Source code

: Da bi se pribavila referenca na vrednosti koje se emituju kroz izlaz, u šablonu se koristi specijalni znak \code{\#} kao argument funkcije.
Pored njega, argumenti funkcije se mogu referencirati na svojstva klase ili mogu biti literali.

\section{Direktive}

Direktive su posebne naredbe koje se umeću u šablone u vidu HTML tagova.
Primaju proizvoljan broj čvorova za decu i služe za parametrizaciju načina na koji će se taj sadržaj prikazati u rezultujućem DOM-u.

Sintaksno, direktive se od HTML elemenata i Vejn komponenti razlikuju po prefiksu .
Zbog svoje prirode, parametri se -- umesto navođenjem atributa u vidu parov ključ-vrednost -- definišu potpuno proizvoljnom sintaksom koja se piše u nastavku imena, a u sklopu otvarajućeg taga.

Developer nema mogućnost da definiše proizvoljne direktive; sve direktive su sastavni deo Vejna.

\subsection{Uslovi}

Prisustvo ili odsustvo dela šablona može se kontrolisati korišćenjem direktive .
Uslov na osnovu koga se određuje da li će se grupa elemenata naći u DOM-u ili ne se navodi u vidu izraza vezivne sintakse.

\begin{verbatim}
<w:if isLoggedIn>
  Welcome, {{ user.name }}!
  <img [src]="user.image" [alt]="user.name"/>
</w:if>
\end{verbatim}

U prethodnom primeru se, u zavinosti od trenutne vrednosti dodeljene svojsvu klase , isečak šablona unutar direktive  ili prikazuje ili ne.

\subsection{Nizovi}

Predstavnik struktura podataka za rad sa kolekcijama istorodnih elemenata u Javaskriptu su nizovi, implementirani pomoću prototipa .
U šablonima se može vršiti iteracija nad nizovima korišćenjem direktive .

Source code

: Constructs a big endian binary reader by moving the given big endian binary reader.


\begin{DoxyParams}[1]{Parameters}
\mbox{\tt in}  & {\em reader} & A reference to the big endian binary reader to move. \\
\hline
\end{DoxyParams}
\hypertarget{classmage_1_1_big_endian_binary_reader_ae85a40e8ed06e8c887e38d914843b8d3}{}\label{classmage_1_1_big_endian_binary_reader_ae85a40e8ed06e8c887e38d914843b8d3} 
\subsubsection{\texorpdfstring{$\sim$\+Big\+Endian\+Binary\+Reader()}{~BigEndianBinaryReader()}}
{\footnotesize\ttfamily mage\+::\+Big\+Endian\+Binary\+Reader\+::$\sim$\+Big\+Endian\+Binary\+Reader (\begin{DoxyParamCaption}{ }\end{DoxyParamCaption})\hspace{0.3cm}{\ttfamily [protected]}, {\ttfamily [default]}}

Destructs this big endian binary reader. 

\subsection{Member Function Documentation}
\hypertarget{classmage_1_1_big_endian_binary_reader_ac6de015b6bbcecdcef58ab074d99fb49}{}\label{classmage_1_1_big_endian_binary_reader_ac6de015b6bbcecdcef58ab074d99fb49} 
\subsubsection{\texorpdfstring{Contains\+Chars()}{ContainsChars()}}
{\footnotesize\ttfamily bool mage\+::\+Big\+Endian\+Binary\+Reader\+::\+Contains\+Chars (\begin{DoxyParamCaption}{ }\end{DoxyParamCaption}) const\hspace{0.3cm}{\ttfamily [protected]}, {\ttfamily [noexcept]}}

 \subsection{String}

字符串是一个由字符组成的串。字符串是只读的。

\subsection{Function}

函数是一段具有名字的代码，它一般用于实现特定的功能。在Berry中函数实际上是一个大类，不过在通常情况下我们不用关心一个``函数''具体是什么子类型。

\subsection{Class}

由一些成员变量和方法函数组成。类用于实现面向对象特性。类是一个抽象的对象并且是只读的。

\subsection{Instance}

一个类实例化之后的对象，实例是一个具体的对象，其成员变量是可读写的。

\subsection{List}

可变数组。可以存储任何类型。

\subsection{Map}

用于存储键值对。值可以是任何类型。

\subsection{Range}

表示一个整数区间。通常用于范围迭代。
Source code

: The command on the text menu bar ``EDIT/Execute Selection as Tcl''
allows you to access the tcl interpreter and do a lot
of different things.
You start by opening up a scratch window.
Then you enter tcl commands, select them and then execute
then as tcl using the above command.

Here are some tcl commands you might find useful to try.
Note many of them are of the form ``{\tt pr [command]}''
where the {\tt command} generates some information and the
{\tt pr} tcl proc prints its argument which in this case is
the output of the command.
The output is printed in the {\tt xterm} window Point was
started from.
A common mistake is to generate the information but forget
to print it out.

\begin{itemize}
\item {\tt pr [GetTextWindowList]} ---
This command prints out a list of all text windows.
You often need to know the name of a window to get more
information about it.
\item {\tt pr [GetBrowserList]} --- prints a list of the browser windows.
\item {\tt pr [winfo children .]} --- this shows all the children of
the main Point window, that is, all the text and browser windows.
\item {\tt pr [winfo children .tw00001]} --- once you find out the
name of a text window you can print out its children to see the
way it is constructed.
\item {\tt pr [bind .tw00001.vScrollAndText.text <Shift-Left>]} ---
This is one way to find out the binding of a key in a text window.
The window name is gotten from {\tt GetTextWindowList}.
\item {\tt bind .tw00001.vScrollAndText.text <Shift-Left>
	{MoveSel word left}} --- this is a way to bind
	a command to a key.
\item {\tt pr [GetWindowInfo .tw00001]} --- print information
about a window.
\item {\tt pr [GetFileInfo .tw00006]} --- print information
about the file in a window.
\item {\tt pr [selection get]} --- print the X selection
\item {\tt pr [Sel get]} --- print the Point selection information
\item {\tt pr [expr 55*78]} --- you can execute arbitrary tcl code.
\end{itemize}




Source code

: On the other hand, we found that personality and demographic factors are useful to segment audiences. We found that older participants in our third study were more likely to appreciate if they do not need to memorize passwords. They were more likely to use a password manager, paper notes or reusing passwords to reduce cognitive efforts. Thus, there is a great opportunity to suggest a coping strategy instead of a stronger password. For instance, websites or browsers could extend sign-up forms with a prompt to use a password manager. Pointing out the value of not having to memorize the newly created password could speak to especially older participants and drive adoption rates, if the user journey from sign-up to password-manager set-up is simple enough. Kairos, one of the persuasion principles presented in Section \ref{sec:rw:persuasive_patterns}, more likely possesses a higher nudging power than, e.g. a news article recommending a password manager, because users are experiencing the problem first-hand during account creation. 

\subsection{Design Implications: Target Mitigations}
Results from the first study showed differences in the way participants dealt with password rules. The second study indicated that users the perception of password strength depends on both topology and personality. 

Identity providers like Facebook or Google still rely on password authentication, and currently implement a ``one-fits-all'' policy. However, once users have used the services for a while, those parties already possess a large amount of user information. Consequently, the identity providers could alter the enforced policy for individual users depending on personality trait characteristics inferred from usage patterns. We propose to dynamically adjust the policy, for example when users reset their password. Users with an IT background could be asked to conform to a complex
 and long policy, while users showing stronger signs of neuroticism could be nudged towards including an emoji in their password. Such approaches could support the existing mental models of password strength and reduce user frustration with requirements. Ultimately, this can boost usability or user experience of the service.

» Task details
Copy every record exactly, with nothing added or dropped.

» Response to this exercise
Source code

: Da bi se pribavila referenca na vrednosti koje se emituju kroz izlaz, u šablonu se koristi specijalni znak \code{\#} kao argument funkcije.
Pored njega, argumenti funkcije se mogu referencirati na svojstva klase ili mogu biti literali.

\section{Direktive}

Direktive su posebne naredbe koje se umeću u šablone u vidu HTML tagova.
Primaju proizvoljan broj čvorova za decu i služe za parametrizaciju načina na koji će se taj sadržaj prikazati u rezultujućem DOM-u.

Sintaksno, direktive se od HTML elemenata i Vejn komponenti razlikuju po prefiksu .
Zbog svoje prirode, parametri se -- umesto navođenjem atributa u vidu parov ključ-vrednost -- definišu potpuno proizvoljnom sintaksom koja se piše u nastavku imena, a u sklopu otvarajućeg taga.

Developer nema mogućnost da definiše proizvoljne direktive; sve direktive su sastavni deo Vejna.

\subsection{Uslovi}

Prisustvo ili odsustvo dela šablona može se kontrolisati korišćenjem direktive .
Uslov na osnovu koga se određuje da li će se grupa elemenata naći u DOM-u ili ne se navodi u vidu izraza vezivne sintakse.

\begin{verbatim}
<w:if isLoggedIn>
  Welcome, {{ user.name }}!
  <img [src]="user.image" [alt]="user.name"/>
</w:if>
\end{verbatim}

U prethodnom primeru se, u zavinosti od trenutne vrednosti dodeljene svojsvu klase , isečak šablona unutar direktive  ili prikazuje ili ne.

\subsection{Nizovi}

Predstavnik struktura podataka za rad sa kolekcijama istorodnih elemenata u Javaskriptu su nizovi, implementirani pomoću prototipa .
U šablonima se može vršiti iteracija nad nizovima korišćenjem direktive .

Source code

: Constructs a big endian binary reader by moving the given big endian binary reader.


\begin{DoxyParams}[1]{Parameters}
\mbox{\tt in}  & {\em reader} & A reference to the big endian binary reader to move. \\
\hline
\end{DoxyParams}
\hypertarget{classmage_1_1_big_endian_binary_reader_ae85a40e8ed06e8c887e38d914843b8d3}{}\label{classmage_1_1_big_endian_binary_reader_ae85a40e8ed06e8c887e38d914843b8d3} 
\subsubsection{\texorpdfstring{$\sim$\+Big\+Endian\+Binary\+Reader()}{~BigEndianBinaryReader()}}
{\footnotesize\ttfamily mage\+::\+Big\+Endian\+Binary\+Reader\+::$\sim$\+Big\+Endian\+Binary\+Reader (\begin{DoxyParamCaption}{ }\end{DoxyParamCaption})\hspace{0.3cm}{\ttfamily [protected]}, {\ttfamily [default]}}

Destructs this big endian binary reader. 

\subsection{Member Function Documentation}
\hypertarget{classmage_1_1_big_endian_binary_reader_ac6de015b6bbcecdcef58ab074d99fb49}{}\label{classmage_1_1_big_endian_binary_reader_ac6de015b6bbcecdcef58ab074d99fb49} 
\subsubsection{\texorpdfstring{Contains\+Chars()}{ContainsChars()}}
{\footnotesize\ttfamily bool mage\+::\+Big\+Endian\+Binary\+Reader\+::\+Contains\+Chars (\begin{DoxyParamCaption}{ }\end{DoxyParamCaption}) const\hspace{0.3cm}{\ttfamily [protected]}, {\ttfamily [noexcept]}}

 \subsection{String}

字符串是一个由字符组成的串。字符串是只读的。

\subsection{Function}

函数是一段具有名字的代码，它一般用于实现特定的功能。在Berry中函数实际上是一个大类，不过在通常情况下我们不用关心一个``函数''具体是什么子类型。

\subsection{Class}

由一些成员变量和方法函数组成。类用于实现面向对象特性。类是一个抽象的对象并且是只读的。

\subsection{Instance}

一个类实例化之后的对象，实例是一个具体的对象，其成员变量是可读写的。

\subsection{List}

可变数组。可以存储任何类型。

\subsection{Map}

用于存储键值对。值可以是任何类型。

\subsection{Range}

表示一个整数区间。通常用于范围迭代。
Source code

: The command on the text menu bar ``EDIT/Execute Selection as Tcl''
allows you to access the tcl interpreter and do a lot
of different things.
You start by opening up a scratch window.
Then you enter tcl commands, select them and then execute
then as tcl using the above command.

Here are some tcl commands you might find useful to try.
Note many of them are of the form ``{\tt pr [command]}''
where the {\tt command} generates some information and the
{\tt pr} tcl proc prints its argument which in this case is
the output of the command.
The output is printed in the {\tt xterm} window Point was
started from.
A common mistake is to generate the information but forget
to print it out.

\begin{itemize}
\item {\tt pr [GetTextWindowList]} ---
This command prints out a list of all text windows.
You often need to know the name of a window to get more
information about it.
\item {\tt pr [GetBrowserList]} --- prints a list of the browser windows.
\item {\tt pr [winfo children .]} --- this shows all the children of
the main Point window, that is, all the text and browser windows.
\item {\tt pr [winfo children .tw00001]} --- once you find out the
name of a text window you can print out its children to see the
way it is constructed.
\item {\tt pr [bind .tw00001.vScrollAndText.text <Shift-Left>]} ---
This is one way to find out the binding of a key in a text window.
The window name is gotten from {\tt GetTextWindowList}.
\item {\tt bind .tw00001.vScrollAndText.text <Shift-Left>
	{MoveSel word left}} --- this is a way to bind
	a command to a key.
\item {\tt pr [GetWindowInfo .tw00001]} --- print information
about a window.
\item {\tt pr [GetFileInfo .tw00006]} --- print information
about the file in a window.
\item {\tt pr [selection get]} --- print the X selection
\item {\tt pr [Sel get]} --- print the Point selection information
\item {\tt pr [expr 55*78]} --- you can execute arbitrary tcl code.
\end{itemize}




Source code

: On the other hand, we found that personality and demographic factors are useful to segment audiences. We found that older participants in our third study were more likely to appreciate if they do not need to memorize passwords. They were more likely to use a password manager, paper notes or reusing passwords to reduce cognitive efforts. Thus, there is a great opportunity to suggest a coping strategy instead of a stronger password. For instance, websites or browsers could extend sign-up forms with a prompt to use a password manager. Pointing out the value of not having to memorize the newly created password could speak to especially older participants and drive adoption rates, if the user journey from sign-up to password-manager set-up is simple enough. Kairos, one of the persuasion principles presented in Section \ref{sec:rw:persuasive_patterns}, more likely possesses a higher nudging power than, e.g. a news article recommending a password manager, because users are experiencing the problem first-hand during account creation. 

\subsection{Design Implications: Target Mitigations}
Results from the first study showed differences in the way participants dealt with password rules. The second study indicated that users the perception of password strength depends on both topology and personality. 

Identity providers like Facebook or Google still rely on password authentication, and currently implement a ``one-fits-all'' policy. However, once users have used the services for a while, those parties already possess a large amount of user information. Consequently, the identity providers could alter the enforced policy for individual users depending on personality trait characteristics inferred from usage patterns. We propose to dynamically adjust the policy, for example when users reset their password. Users with an IT background could be asked to conform to a complex
 and long policy, while users showing stronger signs of neuroticism could be nudged towards including an emoji in their password. Such approaches could support the existing mental models of password strength and reduce user frustration with requirements. Ultimately, this can boost usability or user experience of the service.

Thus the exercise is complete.